[[ TASK INPUTS open ]]

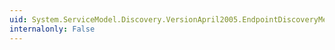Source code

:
 ```yaml
---
uid: System.ServiceModel.Discovery.VersionApril2005.EndpointDiscoveryMetadataApril2005.WriteXml(System.Xml.XmlWriter)
internalonly: False
---
```

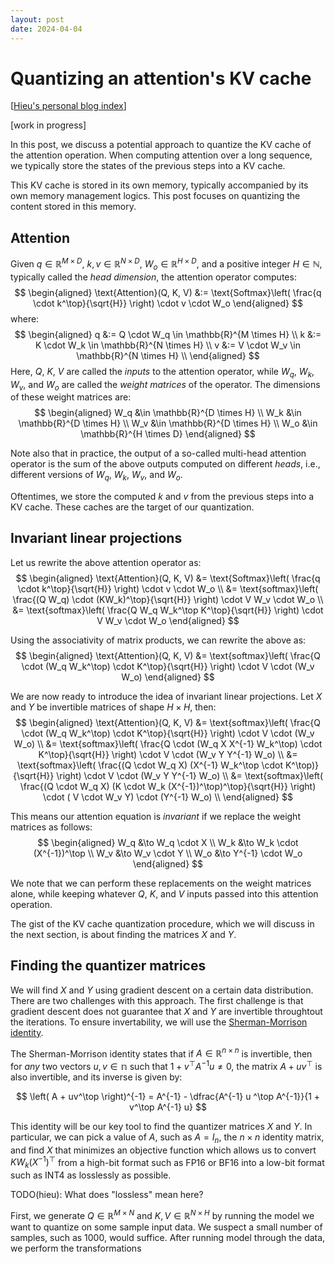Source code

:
 ```yaml
---
layout: post
date: 2024-04-04
---
```


Quantizing an attention's KV cache
==================================

[[Hieu's personal blog index](./index)]

[work in progress]

In this post, we discuss a potential approach to quantize the KV cache of the
attention operation. When computing attention over a long sequence, we
typically store the states of the previous steps into a KV cache.

This KV cache is stored in its own memory, typically accompanied by its own
memory management logics. This post focuses on quantizing the content stored in
this memory.

## Attention
Given $q \in \mathbb{R}^{M \times D}$, $k, v \in \mathbb{R}^{N \times D}$, $W_o
\in \mathbb{R}^{H \times D}$, and a positive integer $H \in \mathbb{N}$,
typically called the *head dimension*, the attention operator computes:
$$
\begin{aligned}
\text{Attention}(Q, K, V)
  &:= \text{Softmax}\left(
      \frac{q \cdot k^\top}{\sqrt{H}}
    \right)
    \cdot v \cdot W_o
\end{aligned}
$$
where:
$$
\begin{aligned}
q &:= Q \cdot W_q \in \mathbb{R}^{M \times H} \\
k &:= K \cdot W_k \in \mathbb{R}^{N \times H} \\
v &:= V \cdot W_v \in \mathbb{R}^{N \times H} \\
\end{aligned}
$$
Here, $Q$, $K$, $V$ are called the *inputs* to the attention operator, while $W_q$,
$W_k$, $W_v$, and $W_o$ are called the *weight matrices* of the operator. The dimensions
of these weight matrices are:
$$
\begin{aligned}
W_q &\in \mathbb{R}^{D \times H} \\
W_k &\in \mathbb{R}^{D \times H} \\
W_v &\in \mathbb{R}^{D \times H} \\
W_o &\in \mathbb{R}^{H \times D}
\end{aligned}
$$

Note also that in practice, the output of a so-called multi-head attention
operator is the sum of the above outputs computed on different *heads*, i.e.,
different versions of $W_q$, $W_k$, $W_v$, and $W_o$.

Oftentimes, we store the computed $k$ and $v$ from the previous steps into a KV
cache. These caches are the target of our quantization.

## Invariant linear projections
Let us rewrite the above attention operator as:
$$
\begin{aligned}
\text{Attention}(Q, K, V)
  &= \text{Softmax}\left(
       \frac{q \cdot k^\top}{\sqrt{H}}
     \right)
     \cdot v \cdot W_o \\
  &= \text{softmax}\left(
       \frac{(Q W_q) \cdot (KW_k)^\top}{\sqrt{H}}
     \right)
     \cdot V W_v \cdot W_o \\
  &= \text{softmax}\left(
       \frac{Q W_q W_k^\top K^\top}{\sqrt{H}}
     \right)
     \cdot V W_v \cdot W_o
\end{aligned}
$$

Using the associativity of matrix products, we can rewrite the above as:
$$
\begin{aligned}
\text{Attention}(Q, K, V)
  &= \text{softmax}\left(
       \frac{Q \cdot (W_q W_k^\top) \cdot K^\top}{\sqrt{H}}
     \right)
     \cdot V \cdot (W_v W_o)
\end{aligned}
$$

We are now ready to introduce the idea of invariant linear projections.
Let $X$ and $Y$ be invertible matrices of shape $H \times H$, then:
$$
\begin{aligned}
\text{Attention}(Q, K, V)
  &= \text{softmax}\left(
       \frac{Q \cdot (W_q W_k^\top) \cdot K^\top}{\sqrt{H}}
     \right)
     \cdot V \cdot (W_v W_o) \\
  &= \text{softmax}\left(
       \frac{Q \cdot (W_q X X^{-1} W_k^\top) \cdot K^\top}{\sqrt{H}}
     \right)
     \cdot V \cdot (W_v Y Y^{-1} W_o) \\
  &= \text{softmax}\left(
       \frac{(Q \cdot W_q X) (X^{-1} W_k^\top \cdot K^\top)}{\sqrt{H}}
     \right)
     \cdot V \cdot (W_v Y Y^{-1} W_o) \\
  &= \text{softmax}\left(
       \frac{(Q \cdot W_q X) (K \cdot W_k (X^{-1})^\top)^\top}{\sqrt{H}}
     \right)
     \cdot ( V \cdot W_v Y) \cdot (Y^{-1} W_o) \\
\end{aligned}
$$

This means our attention equation is *invariant* if we replace the weight
matrices as follows:
$$
\begin{aligned}
W_q &\to W_q \cdot X  \\
W_k &\to W_k \cdot (X^{-1})^\top  \\
W_v &\to W_v \cdot Y  \\
W_o &\to Y^{-1} \cdot W_o
\end{aligned}
$$

We note that we can perform these replacements on the weight matrices alone, while
keeping whatever $Q$, $K$, and $V$ inputs passed into this attention operation.

The gist of the KV cache quantization procedure, which we will discuss in the
next section, is about finding the matrices $X$ and $Y$.

## Finding the quantizer matrices
We will find $X$ and $Y$ using gradient descent on a certain data distribution.
There are two challenges with this approach.  The first challenge is that
gradient descent does not guarantee that $X$ and $Y$ are invertible throughtout
the iterations. To ensure invertability, we will use the [Sherman-Morrison
identity](https://en.wikipedia.org/wiki/Sherman%E2%80%93Morrison_formula).

The Sherman-Morrison identity states that if $A \in \mathbb{R}^{n
\times n}$ is invertible, then for
*any* two vectors $u, v \in \mathbb{n}$ such that $1 + v^\top A^{-1} u \neq 0$,
the matrix $A + uv^{\top}$ is also invertible, and its inverse is given by:

$$
\left( A + uv^\top \right)^{-1}
= A^{-1} - \dfrac{A^{-1} u ^\top A^{-1}}{1 + v^\top A^{-1} u}
$$

This identity will be our key tool to find the quantizer matrices $X$ and $Y$.
In particular, we can pick a value of $A$, such as $A = I_{n}$, the $n \times n$
identity matrix, and find $X$ that minimizes an objective function which allows
us to convert $K W_k(X^{-1})^\top$ from a high-bit format such as FP16 or BF16
into a low-bit format such as INT4 as losslessly as possible.

TODO(hieu): What does "lossless" mean here?

First, we generate $Q \in \mathbb{R}^{M \times N}$ and $K, V \in \mathbb{R}^{N
\times H}$ by running the model we want to quantize on some sample input data.
We suspect a small number of samples, such as 1000, would suffice. After running model
through the data, we perform the transformations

[[ TASK INPUTS closed ]]

(WORK ITEM):
Your answer should consist of the lines from the line with "vectors $u, v" through the last line of the data, set down exactly, both included.

(COMPLETED EXERCISE):
*any* two vectors $u, v \in \mathbb{n}$ such that $1 + v^\top A^{-1} u \neq 0$,
the matrix $A + uv^{\top}$ is also invertible, and its inverse is given by:

$$
\left( A + uv^\top \right)^{-1}
= A^{-1} - \dfrac{A^{-1} u ^\top A^{-1}}{1 + v^\top A^{-1} u}
$$

This identity will be our key tool to find the quantizer matrices $X$ and $Y$.
In particular, we can pick a value of $A$, such as $A = I_{n}$, the $n \times n$
identity matrix, and find $X$ that minimizes an objective function which allows
us to convert $K W_k(X^{-1})^\top$ from a high-bit format such as FP16 or BF16
into a low-bit format such as INT4 as losslessly as possible.

TODO(hieu): What does "lossless" mean here?

First, we generate $Q \in \mathbb{R}^{M \times N}$ and $K, V \in \mathbb{R}^{N
\times H}$ by running the model we want to quantize on some sample input data.
We suspect a small number of samples, such as 1000, would suffice. After running model
through the data, we perform the transformations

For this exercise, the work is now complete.